The story of Janesville and General Motors

When Tim Cullen was going to college at the University of Wisconsin-Whitewater in the early 1960s, he spent his summers working at the Janesville General Motors plant.

The decommissioned Janesville Assembly Plant, once the beating heart of the city. At its peak in 1970 it employed 7,000 workers. This was down to 1,200 in 2008 when it closed its gates for the last time.

“I got paid $3.25 an hour,” the former Democratic state senator recalls. His college tuition was $110 a semester. “After two weeks, I would have enough to pay one semester of tuition. After four weeks, I could pay a full year.”
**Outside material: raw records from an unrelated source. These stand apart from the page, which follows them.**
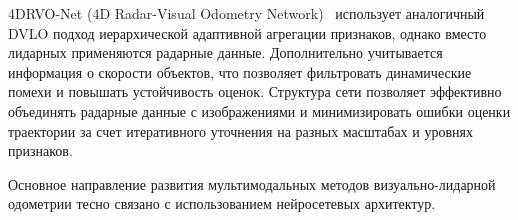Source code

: 4DRVO-Net (4D Radar-Visual Odometry Network)~\cite{zhuo20234drvo} использует аналогичный DVLO подход 
иерархической адаптивной агрегации признаков, однако вместо лидарных применяются 
радарные данные. Дополнительно учитывается информация о скорости объектов, что 
позволяет фильтровать динамические помехи и повышать устойчивость оценок. 
Структура сети позволяет эффективно объединять радарные данные с изображениями 
и минимизировать ошибки оценки траектории за счет итеративного уточнения на разных 
масштабах и уровнях признаков.

Основное направление развития мультимодальных методов визуально-лидарной одометрии
тесно связано с использованием нейросетевых архитектур.


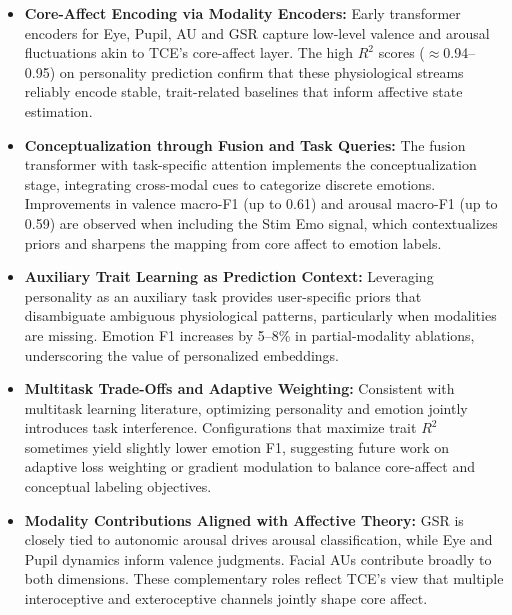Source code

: \documentclass[sigconf]{acmart}
\begin{document}
\begin{itemize}
    \item \textbf{Core-Affect Encoding via Modality Encoders:} Early transformer encoders for Eye, Pupil, AU and GSR capture low-level valence and arousal fluctuations akin to TCE’s core-affect layer. The high $R^2$ scores ($\approx$0.94–0.95) on personality prediction confirm that these physiological streams reliably encode stable, trait-related baselines that inform affective state estimation.

    \item \textbf{Conceptualization through Fusion and Task Queries:} The fusion transformer with task-specific attention implements the conceptualization stage, integrating cross-modal cues to categorize discrete emotions. Improvements in valence macro-F1 (up to 0.61) and arousal macro-F1 (up to 0.59) are observed when including the Stim Emo signal, which contextualizes priors and sharpens the mapping from core affect to emotion labels.

    \item \textbf{Auxiliary Trait Learning as Prediction Context:} Leveraging personality as an auxiliary task provides user-specific priors that disambiguate ambiguous physiological patterns, particularly when modalities are missing. Emotion F1 increases by 5–8\% in partial-modality ablations, underscoring the value of personalized embeddings.

    \item \textbf{Multitask Trade-Offs and Adaptive Weighting:} Consistent with multitask learning literature, optimizing personality and emotion jointly introduces task interference. Configurations that maximize trait $R^2$ sometimes yield slightly lower emotion F1, suggesting future work on adaptive loss weighting or gradient modulation to balance core-affect and conceptual labeling objectives.

    \item \textbf{Modality Contributions Aligned with Affective Theory:} GSR is closely tied to autonomic arousal drives arousal classification, while Eye and Pupil dynamics inform valence judgments. Facial AUs contribute broadly to both dimensions. These complementary roles reflect TCE’s view that multiple interoceptive and exteroceptive channels jointly shape core affect.
\end{itemize}
\end{document}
Almost 50 years later, Cullen had another relationship with the plant that for decades had been Janesville’s leading employer: serving as co-chair for a task force appointed by Gov. Jim Doyle to try to persuade GM to keep the plant open. It was, in retrospect, probably an impossible task, considering that the company once known as the world’s largest automaker was closing two dozen plants across the country.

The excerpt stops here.